_EXERCISE_
Quote exactly and only this range of lines in the data below: the line that holds "Guy** | 3 | X |" to the line that holds "Option Button |", both included.

_STORED DATA_
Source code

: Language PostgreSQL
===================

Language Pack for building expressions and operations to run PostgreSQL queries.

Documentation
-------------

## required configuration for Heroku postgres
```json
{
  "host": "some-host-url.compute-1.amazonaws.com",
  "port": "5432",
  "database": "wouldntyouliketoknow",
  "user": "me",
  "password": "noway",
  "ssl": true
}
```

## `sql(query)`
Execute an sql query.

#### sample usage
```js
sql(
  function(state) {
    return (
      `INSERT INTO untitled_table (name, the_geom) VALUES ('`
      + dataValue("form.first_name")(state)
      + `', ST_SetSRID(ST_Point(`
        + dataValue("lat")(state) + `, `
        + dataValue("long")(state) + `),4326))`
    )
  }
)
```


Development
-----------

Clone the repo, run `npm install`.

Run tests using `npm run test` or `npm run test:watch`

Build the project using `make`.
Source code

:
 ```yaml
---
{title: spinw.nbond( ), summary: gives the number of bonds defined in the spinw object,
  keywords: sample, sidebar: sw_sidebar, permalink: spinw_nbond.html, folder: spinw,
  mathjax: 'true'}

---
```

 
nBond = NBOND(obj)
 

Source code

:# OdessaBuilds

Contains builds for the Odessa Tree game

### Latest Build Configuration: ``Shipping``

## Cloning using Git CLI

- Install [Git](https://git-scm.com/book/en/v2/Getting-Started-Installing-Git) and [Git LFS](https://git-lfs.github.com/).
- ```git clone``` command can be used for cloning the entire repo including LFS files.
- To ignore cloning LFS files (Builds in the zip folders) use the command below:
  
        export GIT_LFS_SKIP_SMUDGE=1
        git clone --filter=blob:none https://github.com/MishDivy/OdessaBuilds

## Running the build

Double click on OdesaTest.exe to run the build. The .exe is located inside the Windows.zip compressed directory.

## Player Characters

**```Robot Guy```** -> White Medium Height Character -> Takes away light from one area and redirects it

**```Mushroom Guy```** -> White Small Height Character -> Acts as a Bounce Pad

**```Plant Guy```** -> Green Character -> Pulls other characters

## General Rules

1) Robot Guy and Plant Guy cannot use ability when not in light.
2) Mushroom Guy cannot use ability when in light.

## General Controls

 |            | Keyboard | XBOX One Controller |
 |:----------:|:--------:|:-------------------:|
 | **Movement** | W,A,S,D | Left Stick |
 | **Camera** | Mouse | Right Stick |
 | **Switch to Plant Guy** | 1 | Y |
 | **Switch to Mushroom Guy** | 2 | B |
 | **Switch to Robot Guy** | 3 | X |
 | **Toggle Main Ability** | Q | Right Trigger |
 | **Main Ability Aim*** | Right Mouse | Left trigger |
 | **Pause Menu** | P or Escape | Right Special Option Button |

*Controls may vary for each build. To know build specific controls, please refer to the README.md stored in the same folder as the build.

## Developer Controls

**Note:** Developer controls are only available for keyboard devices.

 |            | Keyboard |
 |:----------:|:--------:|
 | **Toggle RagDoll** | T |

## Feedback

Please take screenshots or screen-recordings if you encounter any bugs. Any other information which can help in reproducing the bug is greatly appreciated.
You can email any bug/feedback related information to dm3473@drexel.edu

_RESULT OF THE TASK_
 | **Switch to Robot Guy** | 3 | X |
 | **Toggle Main Ability** | Q | Right Trigger |
 | **Main Ability Aim*** | Right Mouse | Left trigger |
 | **Pause Menu** | P or Escape | Right Special Option Button |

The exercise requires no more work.